Why is "risk control" the key to crypto exchanges?

(The information comes from the Internet)

If a cryptocurrency exchange wants to gain user trust, the risk is the fate-whether risk control is adequately done and whether execution can keep up with market changes is definitely the key to testing the professionalism of an exchange. There is no doubt that Huobi has used time to prove itself.

The core of risk control of crypto exchanges: protecting users

Although many jurisdictions do not allow the establishment of cryptocurrency trading platforms, it is not illegal for individuals to buy and sell “specific virtual goods” such as Bitcoin, and normal digital asset buying and selling is also regarded as an autonomous civil action at their own risk. In this case, exchanges in the “C position” of the cryptocurrency ecosystem must assume the responsibility of protecting users.

According to FATF’s “40 Recommendations” and other traditional financial regulatory regulations, mainstream cryptocurrency trading platforms have the responsibility and obligation to conduct a comprehensive anti-money laundering review of users.

On the other hand, although traditional finance and cryptocurrency industries are well aware of the importance of risk control, risk control is sometimes a “double-edged sword” for cryptocurrency exchanges, and it can often bring careful care to users.

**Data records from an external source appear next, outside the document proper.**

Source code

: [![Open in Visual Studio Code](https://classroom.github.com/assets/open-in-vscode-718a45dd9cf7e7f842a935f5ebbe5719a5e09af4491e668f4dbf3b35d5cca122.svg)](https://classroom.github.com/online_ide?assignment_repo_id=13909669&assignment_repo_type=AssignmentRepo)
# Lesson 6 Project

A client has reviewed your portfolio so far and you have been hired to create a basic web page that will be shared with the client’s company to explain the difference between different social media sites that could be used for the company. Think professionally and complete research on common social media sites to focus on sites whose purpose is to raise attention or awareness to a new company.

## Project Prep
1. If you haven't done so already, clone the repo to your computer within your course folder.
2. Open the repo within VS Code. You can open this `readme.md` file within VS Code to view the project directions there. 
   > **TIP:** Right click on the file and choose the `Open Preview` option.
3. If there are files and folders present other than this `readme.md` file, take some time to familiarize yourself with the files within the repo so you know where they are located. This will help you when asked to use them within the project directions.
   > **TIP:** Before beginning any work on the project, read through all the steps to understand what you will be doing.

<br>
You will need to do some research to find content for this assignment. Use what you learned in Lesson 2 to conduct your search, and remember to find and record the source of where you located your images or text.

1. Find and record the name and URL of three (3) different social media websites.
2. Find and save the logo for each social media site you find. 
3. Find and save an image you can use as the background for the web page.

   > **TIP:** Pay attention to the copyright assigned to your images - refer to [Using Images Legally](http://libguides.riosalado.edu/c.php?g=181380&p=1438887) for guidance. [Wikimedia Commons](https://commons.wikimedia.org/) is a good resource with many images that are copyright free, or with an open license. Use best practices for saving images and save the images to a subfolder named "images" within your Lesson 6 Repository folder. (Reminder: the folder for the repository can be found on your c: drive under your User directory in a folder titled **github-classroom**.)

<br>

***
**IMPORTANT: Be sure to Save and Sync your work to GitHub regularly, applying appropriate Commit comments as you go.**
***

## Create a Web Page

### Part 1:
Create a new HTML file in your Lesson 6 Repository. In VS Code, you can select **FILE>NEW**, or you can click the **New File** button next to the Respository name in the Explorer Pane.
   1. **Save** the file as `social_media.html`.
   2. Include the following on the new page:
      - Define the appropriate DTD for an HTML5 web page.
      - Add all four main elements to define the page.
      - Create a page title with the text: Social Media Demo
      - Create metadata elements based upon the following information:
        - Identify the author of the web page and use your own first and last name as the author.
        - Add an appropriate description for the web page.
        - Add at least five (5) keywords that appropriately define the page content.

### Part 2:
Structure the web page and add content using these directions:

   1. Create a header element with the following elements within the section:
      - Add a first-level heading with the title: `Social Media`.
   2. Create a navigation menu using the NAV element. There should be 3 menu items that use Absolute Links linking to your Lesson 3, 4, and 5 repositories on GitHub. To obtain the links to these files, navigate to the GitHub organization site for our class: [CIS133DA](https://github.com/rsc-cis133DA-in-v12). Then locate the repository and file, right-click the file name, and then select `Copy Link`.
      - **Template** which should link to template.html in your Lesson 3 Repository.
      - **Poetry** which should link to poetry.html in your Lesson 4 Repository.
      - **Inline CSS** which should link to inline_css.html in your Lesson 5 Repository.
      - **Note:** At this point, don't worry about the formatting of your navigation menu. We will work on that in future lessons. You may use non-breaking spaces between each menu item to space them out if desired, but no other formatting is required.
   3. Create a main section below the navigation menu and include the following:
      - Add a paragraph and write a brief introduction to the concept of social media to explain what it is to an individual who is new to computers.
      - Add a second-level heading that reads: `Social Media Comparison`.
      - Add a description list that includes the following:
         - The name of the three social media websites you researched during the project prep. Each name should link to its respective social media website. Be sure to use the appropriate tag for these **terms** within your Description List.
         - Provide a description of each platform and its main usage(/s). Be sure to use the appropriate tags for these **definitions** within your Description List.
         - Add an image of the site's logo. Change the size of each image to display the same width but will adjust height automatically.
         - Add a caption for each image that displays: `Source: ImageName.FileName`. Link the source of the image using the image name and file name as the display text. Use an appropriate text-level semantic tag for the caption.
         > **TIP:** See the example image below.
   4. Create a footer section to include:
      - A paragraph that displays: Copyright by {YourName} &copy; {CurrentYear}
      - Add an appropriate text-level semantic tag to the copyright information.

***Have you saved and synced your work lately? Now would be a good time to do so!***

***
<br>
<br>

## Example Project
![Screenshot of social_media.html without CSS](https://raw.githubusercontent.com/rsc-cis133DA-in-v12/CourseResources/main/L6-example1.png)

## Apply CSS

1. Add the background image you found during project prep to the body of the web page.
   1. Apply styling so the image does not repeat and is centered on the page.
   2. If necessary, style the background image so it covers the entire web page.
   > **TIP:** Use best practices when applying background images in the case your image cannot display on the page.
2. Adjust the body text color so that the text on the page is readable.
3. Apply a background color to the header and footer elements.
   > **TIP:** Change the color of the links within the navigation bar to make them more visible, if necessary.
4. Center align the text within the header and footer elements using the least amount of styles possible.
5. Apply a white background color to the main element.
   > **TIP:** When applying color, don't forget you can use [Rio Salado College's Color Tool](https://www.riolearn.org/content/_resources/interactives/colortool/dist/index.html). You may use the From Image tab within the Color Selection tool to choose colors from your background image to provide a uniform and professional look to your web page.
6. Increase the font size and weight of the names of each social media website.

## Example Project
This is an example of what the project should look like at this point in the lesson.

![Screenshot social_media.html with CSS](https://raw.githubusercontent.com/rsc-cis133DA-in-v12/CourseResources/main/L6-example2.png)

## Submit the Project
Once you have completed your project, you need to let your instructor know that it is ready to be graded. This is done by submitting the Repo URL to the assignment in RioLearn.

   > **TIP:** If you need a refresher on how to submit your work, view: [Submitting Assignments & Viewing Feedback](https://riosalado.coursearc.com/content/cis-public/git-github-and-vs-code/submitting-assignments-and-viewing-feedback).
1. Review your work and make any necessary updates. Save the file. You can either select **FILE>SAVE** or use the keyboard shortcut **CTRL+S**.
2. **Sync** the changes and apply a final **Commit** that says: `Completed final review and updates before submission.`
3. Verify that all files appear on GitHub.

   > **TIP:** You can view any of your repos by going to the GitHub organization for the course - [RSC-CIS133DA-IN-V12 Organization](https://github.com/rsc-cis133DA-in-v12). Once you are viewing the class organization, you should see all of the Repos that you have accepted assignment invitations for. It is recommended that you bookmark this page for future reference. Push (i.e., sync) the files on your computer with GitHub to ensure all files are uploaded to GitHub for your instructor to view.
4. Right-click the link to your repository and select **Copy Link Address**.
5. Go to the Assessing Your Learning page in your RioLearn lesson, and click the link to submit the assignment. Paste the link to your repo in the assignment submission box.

But sometimes it is easy to cause a lot of misunderstandings. Especially in the process of iterative upgrades of risk control capabilities and technology, it is inevitable that users will be accidentally injured (account frozen).

In order to deal with such problems, all major exchanges have actually set up complaint channels and feedback mechanisms. For example, Huobi has set up an anti-money laundering security questionnaire channel. Even users who have been accidentally injured can always add information to prove that they can apply for lifting the restrictions.


As an emerging trading platform, cryptocurrency exchanges have long been criticized for lack of supervision and industry self-discipline. Even though certain exchanges in this field are performing well at present, on the whole, cryptocurrency exchanges The industry is still far from enough in terms of the depth, strength, and breadth of risk control. Judging from the current market situation, due to increasingly fierce internal competition, cryptocurrency exchanges have to use most of the technology, capital, and personnel in daily operations to gain a larger market share. As a result, the investment in the field of risk control is relatively Less, insufficient risk control ability.

As mentioned above, at this stage, only the top cryptocurrency transactions such as Coinbase have sufficient resources to work on risk control. Although this investment may take a while to see the effect, as long as the user has a “sense of trust”, The long tail effect caused by this will definitely bring unexpected gains to the exchange.

With the continuous development and improvement of the cryptocurrency industry, risk control capabilities will become one of the core competitiveness of the development of cryptocurrency exchanges. Whoever can master this “critical gate” will stand out from the competition.